PILSEN — Jose Gamaliel Gonzalez was passionate about uplifting and connecting Latino artists in Chicago, his family and friends said.

The artist founded El Movimiento Artistico Chicano and the Mi Raza Arts Consortium, and his murals were once on city walls. He died on August 20 at the age of 89 after a long illness.

Gonzalez was born near Monterrey, Mexico in 1933 and grew up mostly in northwestern Indiana. He studied art at programs in Chicago, San Miguel de Allende in Mexico, and the University of Notre Dame before settling in Chicago in the 1970s.

During Gonzalez’s time at Notre Dame, he became involved with the burgeoning Chicano art movement and began working at the intersection of art and activism, which his loved ones said led him to Chicago.

“He realized that if he were in Indiana, he probably wouldn’t have as much impact,” said Gonzalez’s daughter, Alicia Gonzalez.

In Chicago, Jose Gonzalez co-founded El Movimiento Artistico Chicano, known as MARCH, which organized prominent exhibitions for local, national, and Mexico-based artists. He also turned to public art, working on mural projects and designs for t-shirts, buttons, flyers and posters.

Jose González had murals in Pilsen, where he lived, but none have remained, his daughter said.
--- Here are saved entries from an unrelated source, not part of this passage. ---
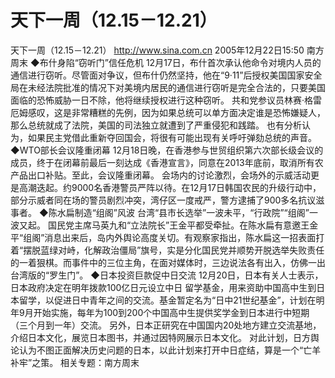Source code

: # 天下一周（12.15－12.21）

天下一周（12.15－12.21）
http://www.sina.com.cn 2005年12月22日15:50 南方周末
◆布什身陷“窃听门”信任危机
12月17日，布什首次承认他命令对境内人员的通信进行窃听。尽管面对争议，但布什仍然坚持，他在“9·11”后授权美国国家安全局在未经法院批准的情况下对美境内居民的通信进行窃听是完全合法的，只要美国面临的恐怖威胁一日不除，他将继续授权进行这种窃听。
共和党参议员林赛·格雷厄姆感叹，这是非常糟糕的先例，因为如果总统可以单方面决定谁是恐怖嫌疑人，那么总统就成了法院，美国的司法独立就遭到了严重侵犯和践踏。
也有分析认为，如果民主党借此重新夺回国会，将很有可能出现有关呼吁弹劾总统的声音。
◆WTO部长会议隆重闭幕
12月18日晚，在香港参与世贸组织第六次部长级会议的成员，终于在闭幕前最后一刻达成《香港宣言》，同意在2013年底前，取消所有农产品出口补贴。至此，会议隆重闭幕。
会场内的讨论激烈，会场外的示威活动更是高潮迭起。约9000名香港警员严阵以待。在12月17日韩国农民的升级行动中，部分示威者同在场的警员剧烈冲突，湾仔区一度戒严，警方逮捕了900多名抗议滋事者。
◆陈水扁制造“组阁”风波
台湾“县市长选举”一波未平，“行政院”“组阁”一波又起。
国民党主席马英九和“立法院长”王金平都受牵扯。在陈水扁有意邀王金平“组阁”消息出来后，岛内外舆论高度关切。有观察家指出，陈水扁这一招表面打着“摆脱蓝绿对峙，化解政治僵局”旗号，实是分化国民党并顺势开脱选举失败责任的一着狠棋。而事件中的三位主角，在面对媒体时，三边说法各有出入，仿佛一出台湾版的“罗生门”。
◆日本投资巨款促中日交流
12月20日，日本有关人士表示，日本政府决定在明年拨款100亿日元设立中日
留学基金，用来资助中国高中生到日本留学，以促进日中青年之间的交流。基金暂定名为“日中21世纪基金”，计划在明年9月开始实施，每年为100到200个中国高中生提供奖学金到日本进行中短期（三个月到一年）交流。
另外，日本正研究在中国国内20处地方建立交流基地，介绍日本文化，展览日本图书，并通过因特网展示日本文化。
对此计划，日方舆论认为不图正面解决历史问题的日本，以此计划来打开中日症结，算是一个“亡羊补牢”之策。
相关专题：南方周末 

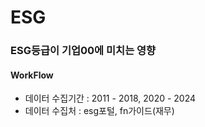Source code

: # ESG

### ESG등급이 기업00에 미치는 영향

#### WorkFlow
- 데이터 수집기간 : 2011 - 2018, 2020 - 2024
- 데이터 수집처 : esg포털, fn가이드(재무)

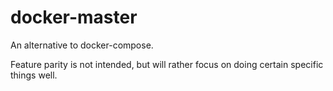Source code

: # docker-master

An alternative to docker-compose.

Feature parity is not intended, but will rather focus on doing certain specific things well.
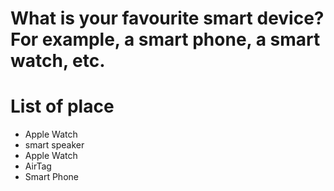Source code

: # What is your favourite smart device? For example, a smart phone, a smart watch, etc.

# List of place
- Apple Watch
- smart speaker
- Apple Watch
- AirTag
- Smart Phone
After the March, Jose Gonzalez founded the Mi Raza Arts Consortium or MIRA in 1979. Through this group he produced a cultural newsletter, MIRARTE, and a directory of Midwestern artists and arts organizations.

Jose Gonzalez continued to host exhibitions and cultural events, and he was prominent in drawing the city’s attention to the celebrations of Dia de los Muertos, or Day of the Dead.

It was during this time that close friend and later biographer Marc Zimmerman met Jose Gonzalez, Zimmerman said. After coming to Chicago to become the coordinator for the Latino Student Cultural Center at the University of Illinois at Chicago, Zimmerman’s job required him to make connections with the Latino community off-campus, he said.

“One of the first people I met who was recommended to me as a key figure in the Chicago art world, certainly the Mexican Chicago art world and Latino in general, was Jose Gonzalez,” Zimmerman said.

In addition to his art, Jose Gonzalez was involved in local politics, including campaigning for former Mayor Harold Washington. His daughter said Jose Gonzalez went into politics because “he realized he had to do it.”

“Art was his way of making a difference, and social justice was a key part of that,” said Alicia Gonzalez. “I think throughout his tenure, he just really wanted to make sure his community, the Latino community in general, was represented at all the tables.”

In 2010, Zimmerman wrote a book about Jose Gonzalez — Bringing Aztlán to Mexican Chicago — after being approached by Chicano national leaders who said he had to do it, Zimmerman said.

“I never expected to do a book about Jose — he was a friend and I’ve worked with him on several projects,” Zimmerman said. “But they said, ‘No, it’s your duty.’ I said, ‘This is ridiculous, but I think I’ll try.'”

By this time, Jose Gonzalez had been off duty for a while due to frequent hospitalizations. He lived in a nursing home and not being able to be active in the art world was tough for him, his loved ones said.

“I felt it was my job to help him leave a legacy, especially since he was feeling so down and frustrated,” Zimmerman said. “I’ve done my best to build his legacy so he won’t be forgotten. The executives who pushed me to write the book did the right thing, and I’m glad I stood up for them.”

Alicia Gonzalez said she hopes people can come together to remember her father’s legacy in Pilsen and the art scene across the city.

“Unfortunately, my father didn’t produce much art after the ’80s because he ended up dedicating himself to promoting others and just making sure Latinos had a voice and Latinos got a spot in different museums,” she said. “Many, many artists in the city would not be where they are today if my father had not sacrificed his own career.”

Events celebrating the life of Jose Gonzalez will be announced shortly by the family.